_Directions:_
Please write out every entry below exactly, leaving out any pictures.

_Supplied entries:_
--- START ---

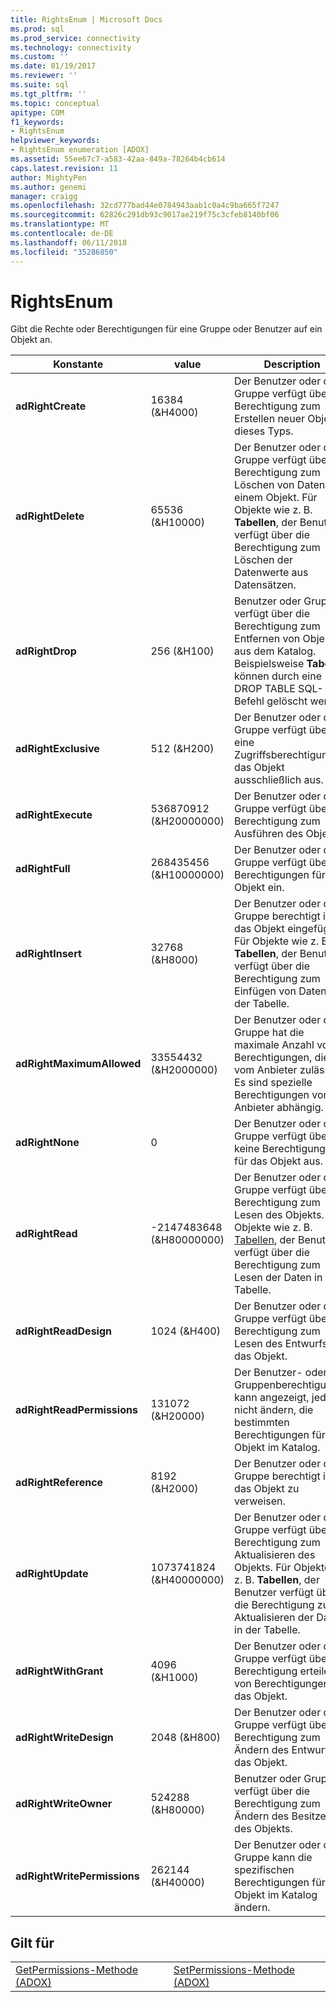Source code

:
 ```yaml
---
title: RightsEnum | Microsoft Docs
ms.prod: sql
ms.prod_service: connectivity
ms.technology: connectivity
ms.custom: ''
ms.date: 01/19/2017
ms.reviewer: ''
ms.suite: sql
ms.tgt_pltfrm: ''
ms.topic: conceptual
apitype: COM
f1_keywords:
- RightsEnum
helpviewer_keywords:
- RightsEnum enumeration [ADOX]
ms.assetid: 55ee67c7-a583-42aa-849a-78264b4cb614
caps.latest.revision: 11
author: MightyPen
ms.author: genemi
manager: craigg
ms.openlocfilehash: 32cd777bad44e0784943aab1c0a4c9ba665f7247
ms.sourcegitcommit: 62826c291db93c9017ae219f75c3cfeb8140bf06
ms.translationtype: MT
ms.contentlocale: de-DE
ms.lasthandoff: 06/11/2018
ms.locfileid: "35286850"
---
```

# <a name="rightsenum"></a>RightsEnum
Gibt die Rechte oder Berechtigungen für eine Gruppe oder Benutzer auf ein Objekt an.  
  
|Konstante|value|Description|  
|--------------|-----------|-----------------|  
|**adRightCreate**|16384 (&H4000)|Der Benutzer oder die Gruppe verfügt über die Berechtigung zum Erstellen neuer Objekte dieses Typs.|  
|**adRightDelete**|65536 (&H10000)|Der Benutzer oder die Gruppe verfügt über die Berechtigung zum Löschen von Daten aus einem Objekt. Für Objekte wie z. B. **Tabellen**, der Benutzer verfügt über die Berechtigung zum Löschen der Datenwerte aus Datensätzen.|  
|**adRightDrop**|256 (&H100)|Benutzer oder Gruppe verfügt über die Berechtigung zum Entfernen von Objekten aus dem Katalog. Beispielsweise **Tabellen** können durch eine DROP TABLE SQL-Befehl gelöscht werden.|  
|**adRightExclusive**|512 (&H200)|Der Benutzer oder die Gruppe verfügt über eine Zugriffsberechtigung für das Objekt ausschließlich aus.|  
|**adRightExecute**|536870912 (&H20000000)|Der Benutzer oder die Gruppe verfügt über die Berechtigung zum Ausführen des Objekts.|  
|**adRightFull**|268435456 (&H10000000)|Der Benutzer oder die Gruppe verfügt über alle Berechtigungen für das Objekt ein.|  
|**adRightInsert**|32768 (&H8000)|Der Benutzer oder die Gruppe berechtigt ist, das Objekt eingefügt. Für Objekte wie z. B. **Tabellen**, der Benutzer verfügt über die Berechtigung zum Einfügen von Daten in der Tabelle.|  
|**adRightMaximumAllowed**|33554432 (&H2000000)|Der Benutzer oder die Gruppe hat die maximale Anzahl von Berechtigungen, die vom Anbieter zulässig. Es sind spezielle Berechtigungen vom Anbieter abhängig.|  
|**adRightNone**|0|Der Benutzer oder die Gruppe verfügt über keine Berechtigungen für das Objekt aus.|  
|**adRightRead**|-2147483648 (&H80000000)|Der Benutzer oder die Gruppe verfügt über die Berechtigung zum Lesen des Objekts. Für Objekte wie z. B. [Tabellen](../../../ado/reference/adox-api/table-object-adox.md), der Benutzer verfügt über die Berechtigung zum Lesen der Daten in der Tabelle.|  
|**adRightReadDesign**|1024 (&H400)|Der Benutzer oder die Gruppe verfügt über die Berechtigung zum Lesen des Entwurfs für das Objekt.|  
|**adRightReadPermissions**|131072 (&H20000)|Der Benutzer- oder Gruppenberechtigungen kann angezeigt, jedoch nicht ändern, die bestimmten Berechtigungen für ein Objekt im Katalog.|  
|**adRightReference**|8192 (&H2000)|Der Benutzer oder die Gruppe berechtigt ist, das Objekt zu verweisen.|  
|**adRightUpdate**|1073741824 (&H40000000)|Der Benutzer oder die Gruppe verfügt über die Berechtigung zum Aktualisieren des Objekts. Für Objekte wie z. B. **Tabellen**, der Benutzer verfügt über die Berechtigung zum Aktualisieren der Daten in der Tabelle.|  
|**adRightWithGrant**|4096 (&H1000)|Der Benutzer oder die Gruppe verfügt über die Berechtigung erteilen von Berechtigungen für das Objekt.|  
|**adRightWriteDesign**|2048 (&H800)|Der Benutzer oder die Gruppe verfügt über die Berechtigung zum Ändern des Entwurfs für das Objekt.|  
|**adRightWriteOwner**|524288 (&H80000)|Benutzer oder Gruppe verfügt über die Berechtigung zum Ändern des Besitzers des Objekts.|  
|**adRightWritePermissions**|262144 (&H40000)|Der Benutzer oder die Gruppe kann die spezifischen Berechtigungen für ein Objekt im Katalog ändern.|  
  
## <a name="applies-to"></a>Gilt für  
  
|||  
|-|-|  
|[GetPermissions-Methode (ADOX)](../../../ado/reference/adox-api/getpermissions-method-adox.md)|[SetPermissions-Methode (ADOX)](../../../ado/reference/adox-api/setpermissions-method-adox.md)|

--- END ---

_Reply:_
Source code

:
 ```yaml
---
title: RightsEnum | Microsoft Docs
ms.prod: sql
ms.prod_service: connectivity
ms.technology: connectivity
ms.custom: ''
ms.date: 01/19/2017
ms.reviewer: ''
ms.suite: sql
ms.tgt_pltfrm: ''
ms.topic: conceptual
apitype: COM
f1_keywords:
- RightsEnum
helpviewer_keywords:
- RightsEnum enumeration [ADOX]
ms.assetid: 55ee67c7-a583-42aa-849a-78264b4cb614
caps.latest.revision: 11
author: MightyPen
ms.author: genemi
manager: craigg
ms.openlocfilehash: 32cd777bad44e0784943aab1c0a4c9ba665f7247
ms.sourcegitcommit: 62826c291db93c9017ae219f75c3cfeb8140bf06
ms.translationtype: MT
ms.contentlocale: de-DE
ms.lasthandoff: 06/11/2018
ms.locfileid: "35286850"
---
```

# <a name="rightsenum"></a>RightsEnum
Gibt die Rechte oder Berechtigungen für eine Gruppe oder Benutzer auf ein Objekt an.  
  
|Konstante|value|Description|  
|--------------|-----------|-----------------|  
|**adRightCreate**|16384 (&H4000)|Der Benutzer oder die Gruppe verfügt über die Berechtigung zum Erstellen neuer Objekte dieses Typs.|  
|**adRightDelete**|65536 (&H10000)|Der Benutzer oder die Gruppe verfügt über die Berechtigung zum Löschen von Daten aus einem Objekt. Für Objekte wie z. B. **Tabellen**, der Benutzer verfügt über die Berechtigung zum Löschen der Datenwerte aus Datensätzen.|  
|**adRightDrop**|256 (&H100)|Benutzer oder Gruppe verfügt über die Berechtigung zum Entfernen von Objekten aus dem Katalog. Beispielsweise **Tabellen** können durch eine DROP TABLE SQL-Befehl gelöscht werden.|  
|**adRightExclusive**|512 (&H200)|Der Benutzer oder die Gruppe verfügt über eine Zugriffsberechtigung für das Objekt ausschließlich aus.|  
|**adRightExecute**|536870912 (&H20000000)|Der Benutzer oder die Gruppe verfügt über die Berechtigung zum Ausführen des Objekts.|  
|**adRightFull**|268435456 (&H10000000)|Der Benutzer oder die Gruppe verfügt über alle Berechtigungen für das Objekt ein.|  
|**adRightInsert**|32768 (&H8000)|Der Benutzer oder die Gruppe berechtigt ist, das Objekt eingefügt. Für Objekte wie z. B. **Tabellen**, der Benutzer verfügt über die Berechtigung zum Einfügen von Daten in der Tabelle.|  
|**adRightMaximumAllowed**|33554432 (&H2000000)|Der Benutzer oder die Gruppe hat die maximale Anzahl von Berechtigungen, die vom Anbieter zulässig. Es sind spezielle Berechtigungen vom Anbieter abhängig.|  
|**adRightNone**|0|Der Benutzer oder die Gruppe verfügt über keine Berechtigungen für das Objekt aus.|  
|**adRightRead**|-2147483648 (&H80000000)|Der Benutzer oder die Gruppe verfügt über die Berechtigung zum Lesen des Objekts. Für Objekte wie z. B. [Tabellen](../../../ado/reference/adox-api/table-object-adox.md), der Benutzer verfügt über die Berechtigung zum Lesen der Daten in der Tabelle.|  
|**adRightReadDesign**|1024 (&H400)|Der Benutzer oder die Gruppe verfügt über die Berechtigung zum Lesen des Entwurfs für das Objekt.|  
|**adRightReadPermissions**|131072 (&H20000)|Der Benutzer- oder Gruppenberechtigungen kann angezeigt, jedoch nicht ändern, die bestimmten Berechtigungen für ein Objekt im Katalog.|  
|**adRightReference**|8192 (&H2000)|Der Benutzer oder die Gruppe berechtigt ist, das Objekt zu verweisen.|  
|**adRightUpdate**|1073741824 (&H40000000)|Der Benutzer oder die Gruppe verfügt über die Berechtigung zum Aktualisieren des Objekts. Für Objekte wie z. B. **Tabellen**, der Benutzer verfügt über die Berechtigung zum Aktualisieren der Daten in der Tabelle.|  
|**adRightWithGrant**|4096 (&H1000)|Der Benutzer oder die Gruppe verfügt über die Berechtigung erteilen von Berechtigungen für das Objekt.|  
|**adRightWriteDesign**|2048 (&H800)|Der Benutzer oder die Gruppe verfügt über die Berechtigung zum Ändern des Entwurfs für das Objekt.|  
|**adRightWriteOwner**|524288 (&H80000)|Benutzer oder Gruppe verfügt über die Berechtigung zum Ändern des Besitzers des Objekts.|  
|**adRightWritePermissions**|262144 (&H40000)|Der Benutzer oder die Gruppe kann die spezifischen Berechtigungen für ein Objekt im Katalog ändern.|  
  
## <a name="applies-to"></a>Gilt für  
  
|||  
|-|-|  
|[GetPermissions-Methode (ADOX)](../../../ado/reference/adox-api/getpermissions-method-adox.md)|[SetPermissions-Methode (ADOX)](../../../ado/reference/adox-api/setpermissions-method-adox.md)|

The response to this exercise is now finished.